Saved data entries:
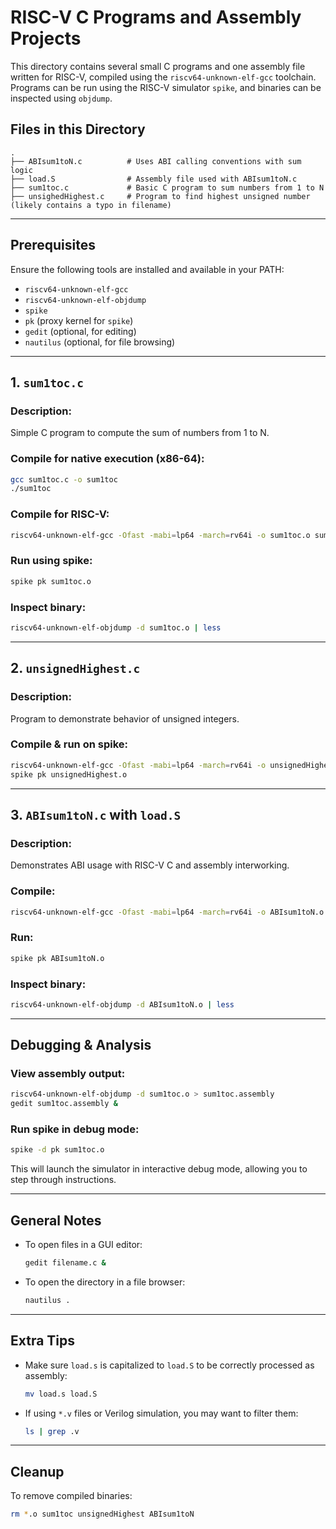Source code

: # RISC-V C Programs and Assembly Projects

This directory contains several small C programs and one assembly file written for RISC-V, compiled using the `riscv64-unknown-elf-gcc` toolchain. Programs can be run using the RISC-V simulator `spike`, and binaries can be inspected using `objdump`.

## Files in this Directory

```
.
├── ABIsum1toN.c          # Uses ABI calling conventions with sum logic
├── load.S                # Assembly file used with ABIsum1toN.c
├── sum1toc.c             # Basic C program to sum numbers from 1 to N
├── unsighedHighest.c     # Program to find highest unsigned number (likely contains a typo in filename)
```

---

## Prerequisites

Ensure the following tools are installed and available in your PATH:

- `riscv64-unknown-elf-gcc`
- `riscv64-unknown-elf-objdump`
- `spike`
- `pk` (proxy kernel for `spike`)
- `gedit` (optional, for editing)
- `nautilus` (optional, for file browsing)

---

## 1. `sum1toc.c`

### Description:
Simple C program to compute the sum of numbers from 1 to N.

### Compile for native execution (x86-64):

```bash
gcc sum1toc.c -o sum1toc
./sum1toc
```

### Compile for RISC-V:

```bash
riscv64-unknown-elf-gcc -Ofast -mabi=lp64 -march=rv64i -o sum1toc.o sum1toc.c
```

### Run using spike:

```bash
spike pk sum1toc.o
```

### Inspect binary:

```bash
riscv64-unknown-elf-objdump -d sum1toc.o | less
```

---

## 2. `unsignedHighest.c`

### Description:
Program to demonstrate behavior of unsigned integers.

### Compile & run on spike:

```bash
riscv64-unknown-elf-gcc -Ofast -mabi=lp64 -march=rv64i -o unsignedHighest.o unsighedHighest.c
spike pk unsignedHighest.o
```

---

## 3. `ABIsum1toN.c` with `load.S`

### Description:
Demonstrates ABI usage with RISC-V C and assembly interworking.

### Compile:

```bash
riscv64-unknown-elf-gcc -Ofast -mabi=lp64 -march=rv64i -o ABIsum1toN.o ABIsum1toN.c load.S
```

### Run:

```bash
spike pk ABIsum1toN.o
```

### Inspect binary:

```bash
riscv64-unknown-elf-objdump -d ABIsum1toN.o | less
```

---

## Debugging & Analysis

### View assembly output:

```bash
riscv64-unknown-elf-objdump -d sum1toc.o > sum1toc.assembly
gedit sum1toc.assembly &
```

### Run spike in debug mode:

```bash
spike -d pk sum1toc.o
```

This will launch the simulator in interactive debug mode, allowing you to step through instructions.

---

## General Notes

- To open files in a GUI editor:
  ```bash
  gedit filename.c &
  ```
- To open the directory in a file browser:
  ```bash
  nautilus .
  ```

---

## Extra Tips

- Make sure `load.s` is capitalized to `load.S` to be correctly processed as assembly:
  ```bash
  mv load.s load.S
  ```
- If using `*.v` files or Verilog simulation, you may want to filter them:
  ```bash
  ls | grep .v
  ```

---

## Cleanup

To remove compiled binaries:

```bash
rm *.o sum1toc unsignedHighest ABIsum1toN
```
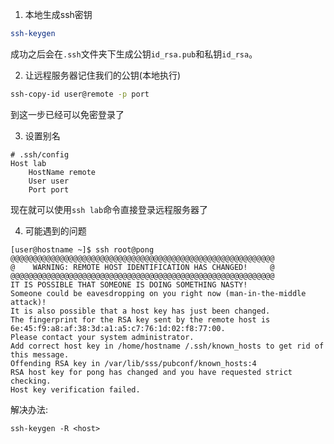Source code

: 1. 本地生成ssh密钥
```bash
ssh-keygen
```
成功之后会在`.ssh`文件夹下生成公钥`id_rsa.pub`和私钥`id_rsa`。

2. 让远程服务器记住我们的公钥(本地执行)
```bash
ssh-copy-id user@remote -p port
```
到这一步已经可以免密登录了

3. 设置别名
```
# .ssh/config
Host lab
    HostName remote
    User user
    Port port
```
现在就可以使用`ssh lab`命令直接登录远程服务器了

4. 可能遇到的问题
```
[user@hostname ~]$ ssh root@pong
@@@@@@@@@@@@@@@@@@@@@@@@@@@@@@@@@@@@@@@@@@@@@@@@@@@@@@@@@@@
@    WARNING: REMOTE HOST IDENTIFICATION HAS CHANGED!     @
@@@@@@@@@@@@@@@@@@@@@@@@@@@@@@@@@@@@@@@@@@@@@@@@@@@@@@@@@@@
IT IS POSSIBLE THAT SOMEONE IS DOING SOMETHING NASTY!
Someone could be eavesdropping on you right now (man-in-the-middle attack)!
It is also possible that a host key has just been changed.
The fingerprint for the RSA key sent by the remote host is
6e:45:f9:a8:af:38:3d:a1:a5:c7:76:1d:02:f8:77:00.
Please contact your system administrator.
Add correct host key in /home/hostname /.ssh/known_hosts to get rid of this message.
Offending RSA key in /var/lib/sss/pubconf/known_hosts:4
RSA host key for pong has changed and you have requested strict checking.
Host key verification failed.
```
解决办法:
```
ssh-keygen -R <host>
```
* * *
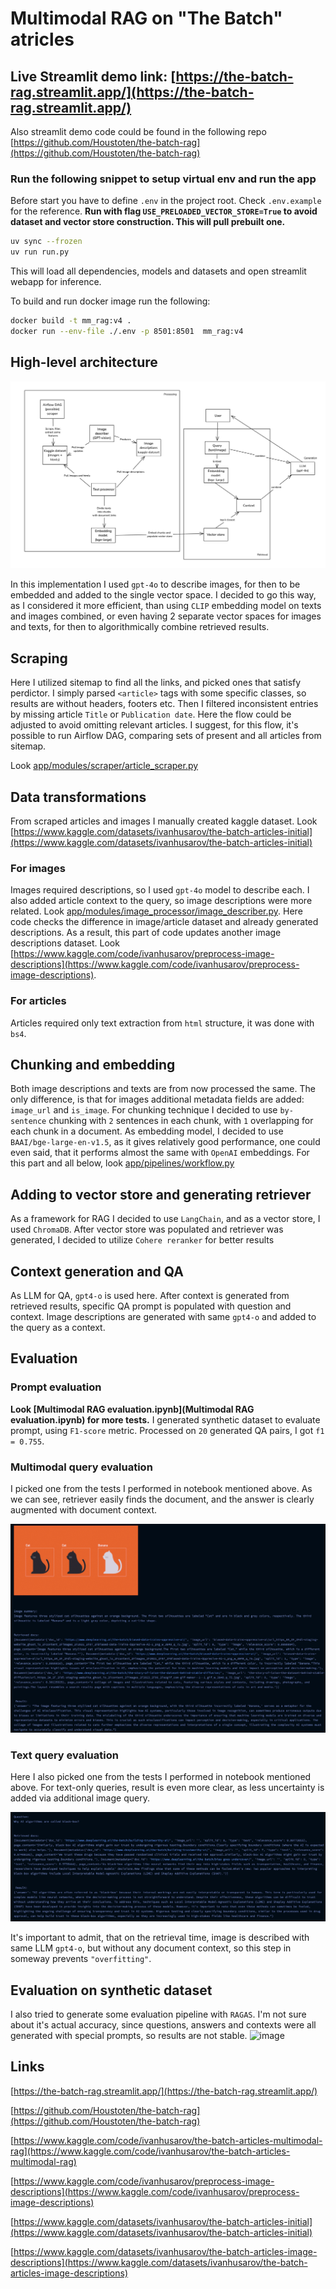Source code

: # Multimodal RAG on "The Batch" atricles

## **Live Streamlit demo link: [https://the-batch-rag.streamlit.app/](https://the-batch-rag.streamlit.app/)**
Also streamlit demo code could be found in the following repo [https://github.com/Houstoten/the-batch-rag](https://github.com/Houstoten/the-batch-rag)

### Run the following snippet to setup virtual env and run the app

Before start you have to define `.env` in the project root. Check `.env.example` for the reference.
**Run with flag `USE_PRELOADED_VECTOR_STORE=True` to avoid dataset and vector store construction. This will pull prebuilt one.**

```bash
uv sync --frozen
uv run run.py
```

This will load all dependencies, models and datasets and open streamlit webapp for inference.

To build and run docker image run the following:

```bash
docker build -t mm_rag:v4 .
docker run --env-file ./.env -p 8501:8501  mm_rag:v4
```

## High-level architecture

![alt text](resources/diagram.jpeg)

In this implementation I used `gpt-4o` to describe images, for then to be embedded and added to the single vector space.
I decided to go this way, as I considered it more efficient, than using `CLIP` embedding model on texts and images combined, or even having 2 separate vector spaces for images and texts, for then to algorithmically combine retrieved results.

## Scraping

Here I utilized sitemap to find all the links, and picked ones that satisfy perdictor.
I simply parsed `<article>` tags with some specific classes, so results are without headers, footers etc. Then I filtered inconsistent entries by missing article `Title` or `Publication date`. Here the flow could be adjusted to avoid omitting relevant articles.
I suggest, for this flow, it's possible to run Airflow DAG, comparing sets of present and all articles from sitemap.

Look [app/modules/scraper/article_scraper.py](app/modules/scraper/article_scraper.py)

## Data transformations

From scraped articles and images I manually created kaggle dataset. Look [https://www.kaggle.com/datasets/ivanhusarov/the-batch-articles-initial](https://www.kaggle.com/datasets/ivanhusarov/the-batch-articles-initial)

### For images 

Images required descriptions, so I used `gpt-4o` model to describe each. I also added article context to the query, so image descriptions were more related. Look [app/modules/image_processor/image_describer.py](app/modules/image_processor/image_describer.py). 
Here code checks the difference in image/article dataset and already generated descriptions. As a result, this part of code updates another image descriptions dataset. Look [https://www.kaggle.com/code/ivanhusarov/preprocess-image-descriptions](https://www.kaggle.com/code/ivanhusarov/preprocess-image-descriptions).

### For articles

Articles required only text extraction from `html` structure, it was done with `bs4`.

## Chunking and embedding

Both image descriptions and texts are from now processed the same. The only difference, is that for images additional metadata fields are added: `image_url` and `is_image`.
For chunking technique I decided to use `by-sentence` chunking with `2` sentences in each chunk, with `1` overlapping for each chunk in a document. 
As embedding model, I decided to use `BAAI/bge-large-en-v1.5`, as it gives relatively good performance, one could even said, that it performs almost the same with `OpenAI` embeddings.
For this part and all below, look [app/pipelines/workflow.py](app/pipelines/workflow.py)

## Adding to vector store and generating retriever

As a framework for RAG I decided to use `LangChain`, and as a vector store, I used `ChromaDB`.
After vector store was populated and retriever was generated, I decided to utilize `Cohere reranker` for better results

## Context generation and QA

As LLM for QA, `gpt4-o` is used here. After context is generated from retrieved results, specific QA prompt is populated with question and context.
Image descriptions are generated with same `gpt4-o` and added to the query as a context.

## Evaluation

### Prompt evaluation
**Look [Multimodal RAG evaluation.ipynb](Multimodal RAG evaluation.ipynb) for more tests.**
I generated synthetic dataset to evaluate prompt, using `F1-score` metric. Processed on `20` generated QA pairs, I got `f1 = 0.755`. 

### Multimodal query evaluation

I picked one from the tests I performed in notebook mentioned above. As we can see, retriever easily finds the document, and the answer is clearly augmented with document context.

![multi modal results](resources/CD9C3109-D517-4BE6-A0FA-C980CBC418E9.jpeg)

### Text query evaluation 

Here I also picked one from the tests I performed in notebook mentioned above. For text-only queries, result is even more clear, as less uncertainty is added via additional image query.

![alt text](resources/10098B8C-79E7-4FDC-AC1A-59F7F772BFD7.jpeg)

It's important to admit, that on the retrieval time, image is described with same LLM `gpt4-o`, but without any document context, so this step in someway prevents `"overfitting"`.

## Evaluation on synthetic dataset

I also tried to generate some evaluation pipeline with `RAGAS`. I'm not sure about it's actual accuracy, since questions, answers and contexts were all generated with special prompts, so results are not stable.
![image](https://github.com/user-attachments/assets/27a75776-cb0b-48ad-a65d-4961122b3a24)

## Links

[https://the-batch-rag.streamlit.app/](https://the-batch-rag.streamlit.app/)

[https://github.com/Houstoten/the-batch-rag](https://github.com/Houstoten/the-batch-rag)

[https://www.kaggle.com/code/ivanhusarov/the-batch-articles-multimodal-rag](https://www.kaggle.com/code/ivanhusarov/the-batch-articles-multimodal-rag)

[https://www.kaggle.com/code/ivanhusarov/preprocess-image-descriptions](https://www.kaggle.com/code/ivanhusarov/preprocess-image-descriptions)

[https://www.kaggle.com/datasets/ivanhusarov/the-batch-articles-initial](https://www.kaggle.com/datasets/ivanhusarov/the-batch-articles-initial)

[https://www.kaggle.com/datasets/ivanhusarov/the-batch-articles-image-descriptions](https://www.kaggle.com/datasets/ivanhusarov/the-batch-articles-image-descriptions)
...
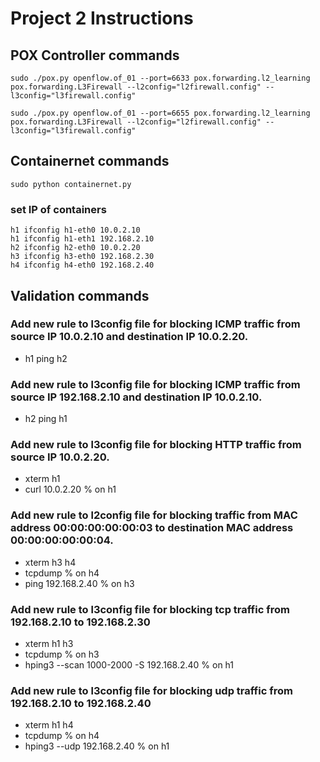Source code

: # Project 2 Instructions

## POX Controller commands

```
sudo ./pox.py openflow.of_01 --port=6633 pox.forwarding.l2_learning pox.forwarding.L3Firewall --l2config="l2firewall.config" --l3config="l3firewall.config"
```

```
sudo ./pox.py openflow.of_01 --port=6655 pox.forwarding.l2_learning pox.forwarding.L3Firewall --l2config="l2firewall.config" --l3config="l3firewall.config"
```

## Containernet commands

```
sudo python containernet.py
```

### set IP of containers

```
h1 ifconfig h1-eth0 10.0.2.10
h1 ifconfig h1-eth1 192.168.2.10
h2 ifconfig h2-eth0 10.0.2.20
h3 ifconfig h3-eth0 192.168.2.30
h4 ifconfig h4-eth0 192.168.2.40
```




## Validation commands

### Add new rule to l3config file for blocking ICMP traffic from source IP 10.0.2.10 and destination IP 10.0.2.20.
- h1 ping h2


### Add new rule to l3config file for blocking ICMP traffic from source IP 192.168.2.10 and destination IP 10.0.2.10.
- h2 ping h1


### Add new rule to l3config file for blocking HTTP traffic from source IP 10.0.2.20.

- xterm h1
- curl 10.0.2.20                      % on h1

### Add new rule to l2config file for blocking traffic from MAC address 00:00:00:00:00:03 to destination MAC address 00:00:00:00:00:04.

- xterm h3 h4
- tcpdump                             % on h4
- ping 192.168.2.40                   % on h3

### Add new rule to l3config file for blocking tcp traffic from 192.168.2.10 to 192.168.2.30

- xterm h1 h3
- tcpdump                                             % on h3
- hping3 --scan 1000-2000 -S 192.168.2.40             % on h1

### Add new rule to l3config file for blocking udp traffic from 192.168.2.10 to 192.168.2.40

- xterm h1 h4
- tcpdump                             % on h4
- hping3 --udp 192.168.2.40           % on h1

— About this exercise —
Look for the string "step" in the entries above. Copy every line that has it.

— Exercise output —
This will launch the simulator in interactive debug mode, allowing you to step through instructions.
It's important to admit, that on the retrieval time, image is described with same LLM `gpt4-o`, but without any document context, so this step in someway prevents `"overfitting"`.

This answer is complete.